- WHAT THE EXERCISE ASKS: Look over the material for the string "does". Copy every line where it turns up.

- DATA LISTING:

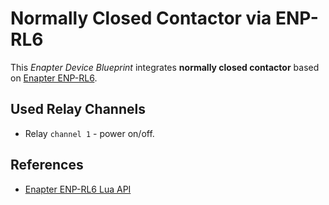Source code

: # Normally Closed Contactor via ENP-RL6

This _Enapter Device Blueprint_ integrates **normally closed contactor** based on [Enapter ENP-RL6](https://handbook.enapter.com/modules/ENP-RL6/ENP-RL6.html).

## Used Relay Channels

- Relay `channel 1` - power on/off.

## References

- [Enapter ENP-RL6 Lua API](https://developers.enapter.com/docs/reference/ucm/rl6)
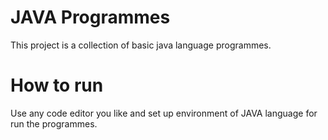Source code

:# JAVA Programmes

This project is a collection of basic java language programmes.

# How to run

Use any code editor you like and set up environment of JAVA language for run the programmes.

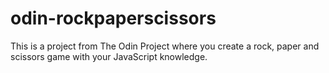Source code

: # odin-rockpaperscissors

This is a project from The Odin Project where you create a rock, paper and scissors game with your JavaScript knowledge.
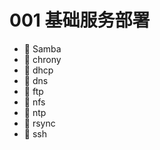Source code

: # 001 基础服务部署

* 📄 Samba
* 📄 chrony
* 📄 dhcp
* 📄 dns
* 📄 ftp
* 📄 nfs
* 📄 ntp
* 📄 rsync
* 📄 ssh

‍

‍
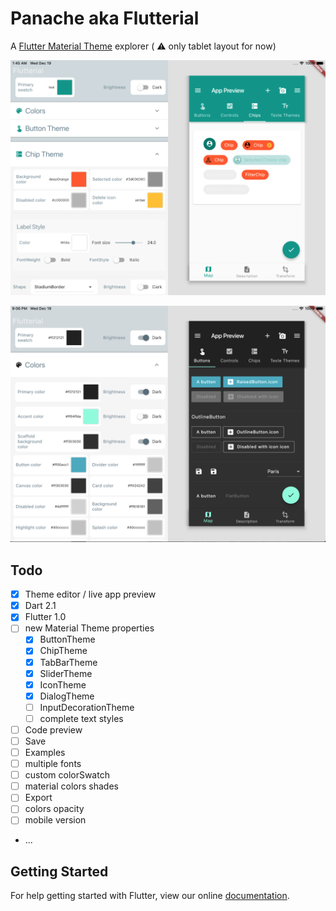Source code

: # Panache aka Flutterial 

A [Flutter Material Theme](https://docs.flutter.io/flutter/material/ThemeData-class.html) explorer ( :warning: only tablet layout for now) 

![screenshot](screenshot.png)

![screenshot2](screenshot2.png)

## Todo

- [x] Theme editor / live app preview
- [x] Dart 2.1
- [x] Flutter 1.0
- [ ] new Material Theme properties
  - [x] ButtonTheme
  - [x] ChipTheme
  - [x] TabBarTheme
  - [x] SliderTheme
  - [x] IconTheme
  - [x] DialogTheme
  - [ ] InputDecorationTheme
  - [ ] complete text styles
- [ ] Code preview
- [ ] Save
- [ ] Examples
- [ ] multiple fonts
- [ ] custom colorSwatch
- [ ] material colors shades
- [ ] Export
- [ ] colors opacity
- [ ] mobile version
- ...

## Getting Started

For help getting started with Flutter, view our online
[documentation](http://flutter.io/).
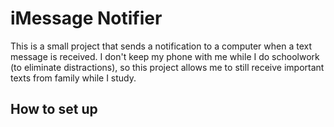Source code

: # iMessage Notifier

This is a small project that sends a notification to a computer when a text message is received. 
I don't keep my phone with me while I do schoolwork (to eliminate distractions), so this project allows
me to still receive important texts from family while I study.

## How to set up

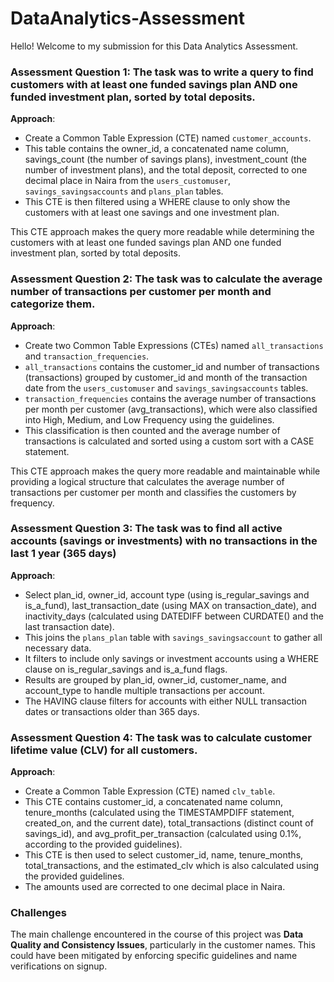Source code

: # DataAnalytics-Assessment

Hello! Welcome to my submission for this Data Analytics Assessment.

### Assessment Question 1: The task was to write a query to find customers with at least one funded savings plan AND one funded investment plan, sorted by total deposits.
**Approach**:
- Create a Common Table Expression (CTE) named `customer_accounts`. 
- This table contains the owner_id, a concatenated name column, savings_count (the number of savings plans), investment_count (the number of investment plans), and the total deposit, corrected to one               decimal place in Naira from the `users_customuser`, `savings_savingsaccounts` and `plans_plan` tables.
- This CTE is then filtered using a WHERE clause to only show the customers with at least one savings and one investment plan.

This CTE approach makes the query more readable while determining the customers with at least one funded savings plan AND one funded investment plan, sorted by total deposits.

### Assessment Question 2: The task was to calculate the average number of transactions per customer per month and categorize them.
**Approach**:
- Create two Common Table Expressions (CTEs) named `all_transactions` and `transaction_frequencies`.
- `all_transactions` contains the customer_id and number of transactions (transactions) grouped by customer_id and month of the transaction date from the `users_customuser` and `savings_savingsaccounts` tables.
- `transaction_frequencies` contains the average number of transactions per month per customer (avg_transactions), which were also classified into High, Medium, and Low Frequency using the guidelines.
- This classification is then counted and the average number of transactions is calculated and sorted using a custom sort with a CASE statement.

This CTE approach makes the query more readable and maintainable while providing a logical structure that calculates the average number of transactions per customer per month and classifies the customers by frequency.


### Assessment Question 3: The task was to find all active accounts (savings or investments) with no transactions in the last 1 year (365 days)
**Approach**:
- Select plan_id, owner_id, account type (using is_regular_savings and is_a_fund), last_transaction_date (using MAX on transaction_date), and inactivity_days (calculated using DATEDIFF between CURDATE() and the last transaction date).
- This joins the `plans_plan` table with `savings_savingsaccount` to gather all necessary data.
- It filters to include only savings or investment accounts using a WHERE clause on is_regular_savings and is_a_fund flags.
- Results are grouped by plan_id, owner_id, customer_name, and account_type to handle multiple transactions per account.
- The HAVING clause filters for accounts with either NULL transaction dates or transactions older than 365 days.


### Assessment Question 4: The task was to calculate customer lifetime value (CLV) for all customers.
**Approach**:
- Create a Common Table Expression (CTE) named `clv_table`.
- This CTE contains customer_id, a concatenated name column, tenure_months (calculated using the TIMESTAMPDIFF statement, created_on, and the current date), total_transactions (distinct count of savings_id), and avg_profit_per_transaction (calculated using 0.1%, according to the provided guidelines).
- This CTE is then used to select customer_id, name, tenure_months, total_transactions, and the estimated_clv which is also calculated using the provided guidelines.
- The amounts used are corrected to one decimal place in Naira.


### Challenges
The main challenge encountered in the course of this project was **Data Quality and Consistency Issues**, particularly in the customer names. This could have been mitigated by enforcing specific guidelines and name verifications on signup. 
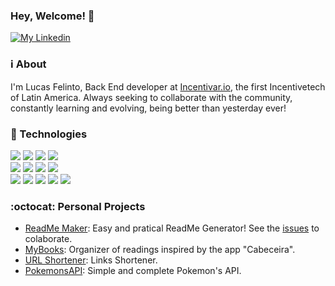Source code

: ### Hey, Welcome! 👋

<a href="https://www.linkedin.com/in/lucas-felinto/">
  <img alt="My Linkedin" src="https://img.shields.io/badge/lucasfelinto-%230077B5?style=social&logo=linkedin">
</a>

### :information_source: About
I'm Lucas Felinto, Back End developer at [Incentivar.io](http://incentivar.io/), the first Incentivetech of Latin America. Always seeking to collaborate with the community, constantly learning and evolving, being better than yesterday ever!

### :rocket: Technologies
<img src="https://img.shields.io/badge/javascript%20-%23323330.svg?&style=for-the-badge&logo=javascript&logoColor=%23F7DF1E"/> <img src="https://img.shields.io/badge/node.js%20-%2343853D.svg?&style=for-the-badge&logo=node.js&logoColor=white"/> <img src="https://img.shields.io/badge/express.js%20-%23404d59.svg?&style=for-the-badge"/>
<img src="https://img.shields.io/badge/react%20-%2320232a.svg?&style=for-the-badge&logo=react&logoColor=%2361DAFB"/>
</br>
<img src ="https://img.shields.io/badge/MongoDB-%234ea94b.svg?&style=for-the-badge&logo=mongodb&logoColor=white"/>
<img src ="https://img.shields.io/badge/postgres-%23316192.svg?&style=for-the-badge&logo=postgresql&logoColor=white"/> <img src="https://img.shields.io/badge/mysql-%2300f.svg?&style=for-the-badge&logo=mysql&logoColor=white"/>
 <img src ="https://img.shields.io/badge/sqlite-%2307405e.svg?&style=for-the-badge&logo=sqlite&logoColor=white"/>
 </br>
 <img src="https://img.shields.io/badge/docker%20-%230db7ed.svg?&style=for-the-badge&logo=docker&logoColor=white"/>
 <img src="https://img.shields.io/badge/jenkins%20-%232C5263.svg?&style=for-the-badge&logo=jenkins&logoColor=white"/>
 <img src="https://img.shields.io/badge/AWS%20-%23FF9900.svg?&style=for-the-badge&logo=amazon-aws&logoColor=white"/>
 <img src="https://img.shields.io/badge/git%20-%23F05033.svg?&style=for-the-badge&logo=git&logoColor=white"/> <img src="https://img.shields.io/badge/bitbucket%20-%230047B3.svg?&style=for-the-badge&logo=bitbucket&logoColor=white"/> 

### :octocat: Personal Projects
- [ReadMe Maker](https://github.com/lucas-felinto/readme_maker):
  Easy and pratical ReadMe Generator! See the [issues](https://github.com/lucas-felinto/readme_maker/issues) to colaborate.
- [MyBooks](https://github.com/lucas-felinto/myBooks):
  Organizer of readings inspired by the app  "Cabeceira".
- [URL Shortener](https://github.com/lucas-felinto/url-shortener):
  Links Shortener.
- [PokemonsAPI](https://github.com/lucas-felinto/pokemonsAPI):
  Simple and complete Pokemon's API.
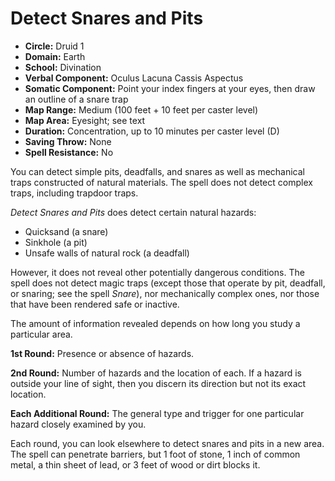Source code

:# Detect Snares and Pits

- **Circle:** Druid 1
- **Domain:** Earth
- **School:** Divination
- **Verbal Component:** Oculus Lacuna Cassis Aspectus
- **Somatic Component:** Point your index fingers at your eyes, then draw an outline of a snare trap
- **Map Range:** Medium (100 feet + 10 feet per caster level)
- **Map Area:** Eyesight; see text
- **Duration:** Concentration, up to 10 minutes per caster level (D)
- **Saving Throw:** None
- **Spell Resistance:** No

You can detect simple pits, deadfalls, and snares as well as mechanical traps constructed of natural materials. The spell does not detect complex traps, including trapdoor traps.

*Detect Snares and Pits* does detect certain natural hazards:

- Quicksand (a snare)
- Sinkhole (a pit)
- Unsafe walls of natural rock (a deadfall)

However, it does not reveal other potentially dangerous conditions. The spell does not detect magic traps (except those that operate by pit, deadfall, or snaring; see the spell *Snare*), nor mechanically complex ones, nor those that have been rendered safe or inactive.

The amount of information revealed depends on how long you study a particular area.

**1st Round:** Presence or absence of hazards.

**2nd Round:** Number of hazards and the location of each. If a hazard is outside your line of sight, then you discern its direction but not its exact location.

**Each Additional Round:** The general type and trigger for one particular hazard closely examined by you.

Each round, you can look elsewhere to detect snares and pits in a new area. The spell can penetrate barriers, but 1 foot of stone, 1 inch of common metal, a thin sheet of lead, or 3 feet of wood or dirt blocks it.
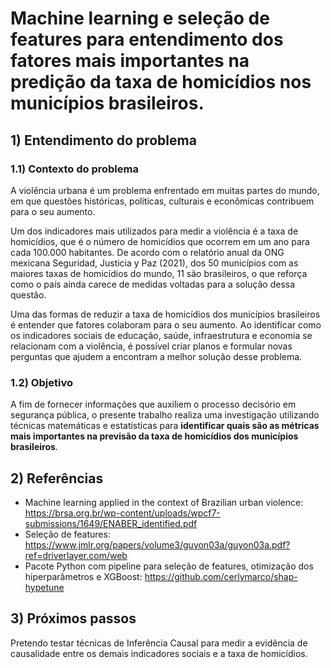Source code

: # Machine learning e seleção de features para entendimento dos fatores mais importantes na predição da taxa de homicídios nos municípios brasileiros.
## 1) Entendimento do problema
### 1.1) Contexto do problema
A violência urbana é um problema enfrentado em muitas partes do mundo, em que questões históricas, políticas, culturais e econômicas contribuem para o seu aumento.

Um dos indicadores mais utilizados para medir a violência é a taxa de homicídios, que é o número de homicídios que ocorrem em um ano para cada 100.000 habitantes. De acordo com o relatório anual da ONG mexicana Seguridad, Justicia y Paz (2021), dos 50 municípios com as maiores taxas de homicídios do mundo, 11 são brasileiros, o que reforça como o país ainda carece de medidas voltadas para a solução dessa questão.

Uma das formas de reduzir a taxa de homicídios dos municípios brasileiros é entender que fatores colaboram para o seu aumento. Ao identificar como os indicadores sociais de educação, saúde, infraestrutura e economia se relacionam com a violência, é possível criar planos e formular novas perguntas que ajudem a encontram a melhor solução desse problema. 
### 1.2) Objetivo
A fim de fornecer informações que auxiliem o processo decisório em segurança pública, o presente trabalho realiza uma investigação utilizando técnicas matemáticas e estatísticas para **identificar quais são as métricas mais importantes na previsão da taxa de homicídios dos municípios brasileiros**.
## 2) Referências
- Machine learning applied in the context of Brazilian urban violence: https://brsa.org.br/wp-content/uploads/wpcf7-submissions/1649/ENABER_identified.pdf
- Seleção de features: https://www.jmlr.org/papers/volume3/guyon03a/guyon03a.pdf?ref=driverlayer.com/web
- Pacote Python com pipeline para seleção de features, otimização dos hiperparâmetros e XGBoost: https://github.com/cerlymarco/shap-hypetune
## 3) Próximos passos
Pretendo testar técnicas de Inferência Causal para medir a evidência de causalidade entre os demais indicadores sociais e a taxa de homicídios.

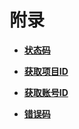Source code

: # 附录<a name="ZH-CN_TOPIC_0249573135"></a>

-   **[状态码](状态码.md)**  

-   **[获取项目ID](获取项目ID.md)**  

-   **[获取账号ID](获取账号ID.md)**  

-   **[错误码](错误码.md)**  


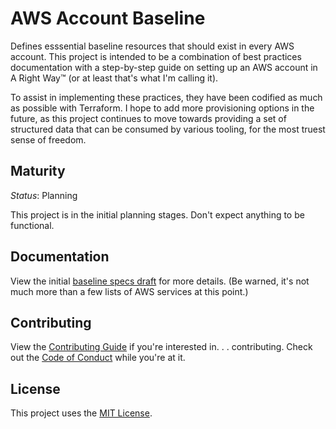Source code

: # AWS Account Baseline

Defines esssential baseline resources that should exist in every AWS account.
This project is intended to be a combination of best practices documentation
with a step-by-step guide on setting up an AWS account in A Right Way™ (or at
least that's what I'm calling it).

To assist in implementing these practices, they have been codified as much as
possible with Terraform. I hope to add more provisioning options in the future,
as this project continues to move towards providing a set of structured data
that can be consumed by various tooling, for the most truest sense of freedom.

## Maturity

*Status*: Planning

This project is in the initial planning stages. Don't expect anything to be
functional.

## Documentation

View the initial [baseline specs draft] for more details. (Be warned, it's not
much more than a few lists of AWS services at this point.)

## Contributing

View the [Contributing Guide] if you're interested in. . . contributing. Check
out the [Code of Conduct] while you're at it.

## License

This project uses the [MIT License].


<!-- Markdown Anchors -->
[baseline specs draft]: docs/specs.md
[Contributing Guide]: .github/CONTRIBUTING.md
[Code of Conduct]: .github/CODE_OF_CONDUCT.md
[MIT License]: .github/LICENSE.md
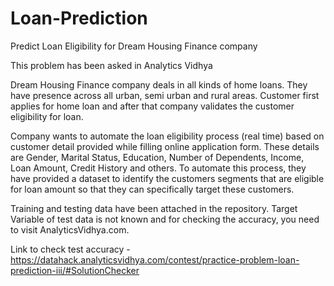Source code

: # Loan-Prediction
Predict Loan Eligibility for Dream Housing Finance company

This problem has been asked in Analytics Vidhya

Dream Housing Finance company deals in all kinds of home loans. They have presence across all urban, semi urban and rural areas. Customer first applies for home loan and after that company validates the customer eligibility for loan.

Company wants to automate the loan eligibility process (real time) based on customer detail provided while filling online application form. These details are Gender, Marital Status, Education, Number of Dependents, Income, Loan Amount, Credit History and others. To automate this process, they have provided a dataset to identify the customers segments that are eligible for loan amount so that they can specifically target these customers. 

Training and testing data have been attached in the repository. Target Variable of test data is not known and for checking the accuracy, you need to visit AnalyticsVidhya.com.

Link to check test accuracy - https://datahack.analyticsvidhya.com/contest/practice-problem-loan-prediction-iii/#SolutionChecker
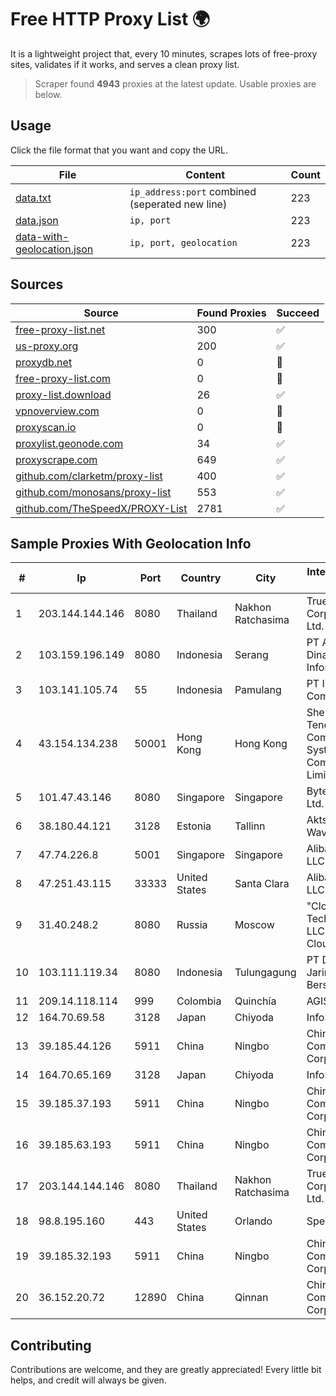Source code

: 
# Free HTTP Proxy List 🌍

It is a lightweight project that, every 10 minutes, scrapes lots of free-proxy sites, validates if it works, and serves a clean proxy list.


> Scraper found **4943** proxies at the latest update. Usable proxies are below.

## Usage

Click the file format that you want and copy the URL.


|File|Content|Count|
|----|-------|-----|
|[data.txt](https://raw.githubusercontent.com/themiralay/Proxy-List-World/master/data.txt)|`ip_address:port` combined (seperated new line)|223|
|[data.json](https://raw.githubusercontent.com/themiralay/Proxy-List-World/master/data.json)|`ip, port`|223|
|[data-with-geolocation.json](https://raw.githubusercontent.com/themiralay/Proxy-List-World/master/data-with-geolocation.json)|`ip, port, geolocation`|223|

## Sources

|Source|Found Proxies|Succeed|
|------|-------------|-------|
|[free-proxy-list.net](https://free-proxy-list.net)|300|✅|
|[us-proxy.org](https://www.us-proxy.org)|200|✅|
|[proxydb.net](http://proxydb.net)|0|🚫|
|[free-proxy-list.com](https://free-proxy-list.com/?page=&port=&type%5B%5D=http&type%5B%5D=https&up_time=0&search=Search)|0|🚫|
|[proxy-list.download](https://www.proxy-list.download/HTTP)|26|✅|
|[vpnoverview.com](https://vpnoverview.com/privacy/anonymous-browsing/free-proxy-servers)|0|🚫|
|[proxyscan.io](https://www.proxyscan.io)|0|🚫|
|[proxylist.geonode.com](https://proxylist.geonode.com/api/proxy-list?limit=300&page=1&sort_by=lastChecked&sort_type=desc&protocols=http,https)|34|✅|
|[proxyscrape.com](https://api.proxyscrape.com/v2/?request=displayproxies&protocol=http&timeout=10000&country=all&ssl=all&anonymity=all)|649|✅|
|[github.com/clarketm/proxy-list](https://raw.githubusercontent.com/clarketm/proxy-list/master/proxy-list-raw.txt)|400|✅|
|[github.com/monosans/proxy-list](https://raw.githubusercontent.com/monosans/proxy-list/main/proxies/http.txt)|553|✅|
|[github.com/TheSpeedX/PROXY-List](https://raw.githubusercontent.com/TheSpeedX/PROXY-List/master/http.txt)|2781|✅|


## Sample Proxies With Geolocation Info

|#|Ip|Port|Country|City|Internet Service Provider|
|-|--|----|-------|----|-------------------------|
|1|203.144.144.146|8080|Thailand|Nakhon Ratchasima|True Internet Corporation CO. Ltd.|
|2|103.159.196.149|8080|Indonesia|Serang|PT Andalan Dinamika Informatika|
|3|103.141.105.74|55|Indonesia|Pamulang|PT Indonesia Comnets Plus|
|4|43.154.134.238|50001|Hong Kong|Hong Kong|Shenzhen Tencent Computer Systems Company Limited|
|5|101.47.43.146|8080|Singapore|Singapore|Byteplus Pte. Ltd.|
|6|38.180.44.121|3128|Estonia|Tallinn|Aktsiaselts WaveCom|
|7|47.74.226.8|5001|Singapore|Singapore|Alibaba Cloud LLC|
|8|47.251.43.115|33333|United States|Santa Clara|Alibaba Cloud LLC|
|9|31.40.248.2|8080|Russia|Moscow|"Cloud Technologies" LLC trading as Cloud.ru|
|10|103.111.119.34|8080|Indonesia|Tulungagung|PT Dimensi Jaringan Bersinar|
|11|209.14.118.114|999|Colombia|Quinchía|AGIS|
|12|164.70.69.58|3128|Japan|Chiyoda|InfoSphere|
|13|39.185.44.126|5911|China|Ningbo|China Mobile Communications Corporation|
|14|164.70.65.169|3128|Japan|Chiyoda|InfoSphere|
|15|39.185.37.193|5911|China|Ningbo|China Mobile Communications Corporation|
|16|39.185.63.193|5911|China|Ningbo|China Mobile Communications Corporation|
|17|203.144.144.146|8080|Thailand|Nakhon Ratchasima|True Internet Corporation CO. Ltd.|
|18|98.8.195.160|443|United States|Orlando|Spectrum|
|19|39.185.32.193|5911|China|Ningbo|China Mobile Communications Corporation|
|20|36.152.20.72|12890|China|Qinnan|China Mobile Communications Corporation|



## Contributing

Contributions are welcome, and they are greatly appreciated! Every
little bit helps, and credit will always be given.

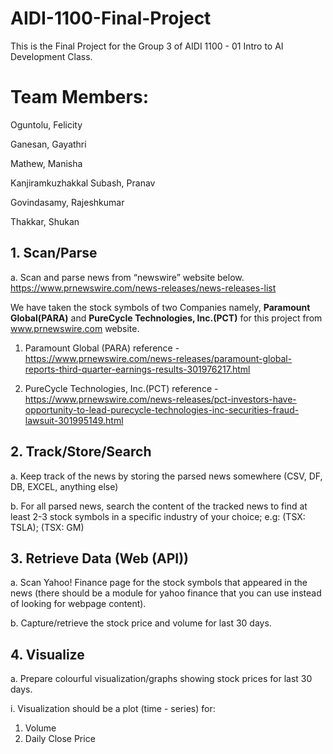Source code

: # AIDI-1100-Final-Project

This is the Final Project for the Group 3 of  AIDI 1100 - 01  Intro to AI Development Class. 

# Team Members:
Oguntolu, Felicity

Ganesan, Gayathri

Mathew, Manisha

Kanjiramkuzhakkal Subash, Pranav

Govindasamy, Rajeshkumar

Thakkar, Shukan


## 1. Scan/Parse
a. Scan and parse news from “newswire” website below. https://www.prnewswire.com/news-releases/news-releases-list

We have taken the stock symbols of two Companies namely, **Paramount Global(PARA)** and **PureCycle Technologies, Inc.(PCT)** for this project from www.prnewswire.com website.

1. Paramount Global (PARA) reference - https://www.prnewswire.com/news-releases/paramount-global-reports-third-quarter-earnings-results-301976217.html

2. PureCycle Technologies, Inc.(PCT) reference - https://www.prnewswire.com/news-releases/pct-investors-have-opportunity-to-lead-purecycle-technologies-inc-securities-fraud-lawsuit-301995149.html

## 2. Track/Store/Search
a. Keep track of the news by storing the parsed news somewhere (CSV, DF, DB, EXCEL, anything else)

b. For all parsed news, search the content of the tracked news to find at least 2-3 stock symbols in a specific industry of your
choice; e.g: (TSX: TSLA); (TSX: GM)

## 3. Retrieve Data (Web (API))
a. Scan Yahoo! Finance page for the stock symbols that appeared in the news (there should be a module for yahoo finance that
you can use instead of looking for webpage content).

b. Capture/retrieve the stock price and volume for last 30 days.

## 4.  Visualize
a. Prepare colourful visualization/graphs showing stock prices for last 30 days.

i. Visualization should be a plot (time - series) for:
1. Volume
2. Daily Close Price


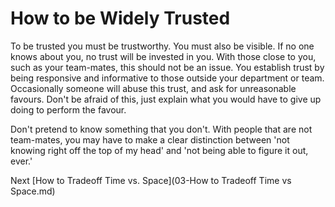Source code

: # How to be Widely Trusted

To be trusted you must be trustworthy. You must also be visible. If no one knows about you, no trust will be invested in you. With those close to you, such as your team-mates, this should not be an issue. You establish trust by being responsive and informative to those outside your department or team. Occasionally someone will abuse this trust, and ask for unreasonable favours. Don't be afraid of this, just explain what you would have to give up doing to perform the favour.

Don't pretend to know something that you don't. With people that are not team-mates, you may have to make a clear distinction between 'not knowing right off the top of my head' and 'not being able to figure it out, ever.'

Next [How to Tradeoff Time vs. Space](03-How to Tradeoff Time vs Space.md)
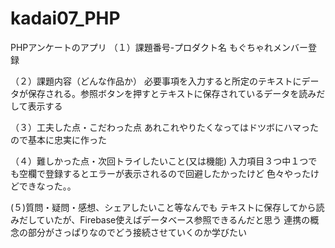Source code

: # kadai07_PHP
PHPアンケートのアプリ 
（１）課題番号-プロダクト名 
もぐちゃれメンバー登録

（２）課題内容（どんな作品か） 
必要事項を入力すると所定のテキストにデータが保存される。参照ボタンを押すとテキストに保存されているデータを読みだして表示する

（３）工夫した点・こだわった点
あれこれやりたくなってはドツボにハマったので基本に忠実に作った

（４）難しかった点・次回トライしたいこと(又は機能) 
入力項目３つ中１つでも空欄で登録するとエラーが表示されるので回避したかったけど
色々やったけどできなった。。

(５)質問・疑問・感想、シェアしたいこと等なんでも
テキストに保存してから読みだしていたが、Firebase使えばデータベース参照できるんだと思う
連携の概念の部分がさっぱりなのでどう接続させていくのか学びたい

- EXPECTED ANSWER:
You can detect simple pits, deadfalls, and snares as well as mechanical traps constructed of natural materials. The spell does not detect complex traps, including trapdoor traps.
*Detect Snares and Pits* does detect certain natural hazards:
However, it does not reveal other potentially dangerous conditions. The spell does not detect magic traps (except those that operate by pit, deadfall, or snaring; see the spell *Snare*), nor mechanically complex ones, nor those that have been rendered safe or inactive.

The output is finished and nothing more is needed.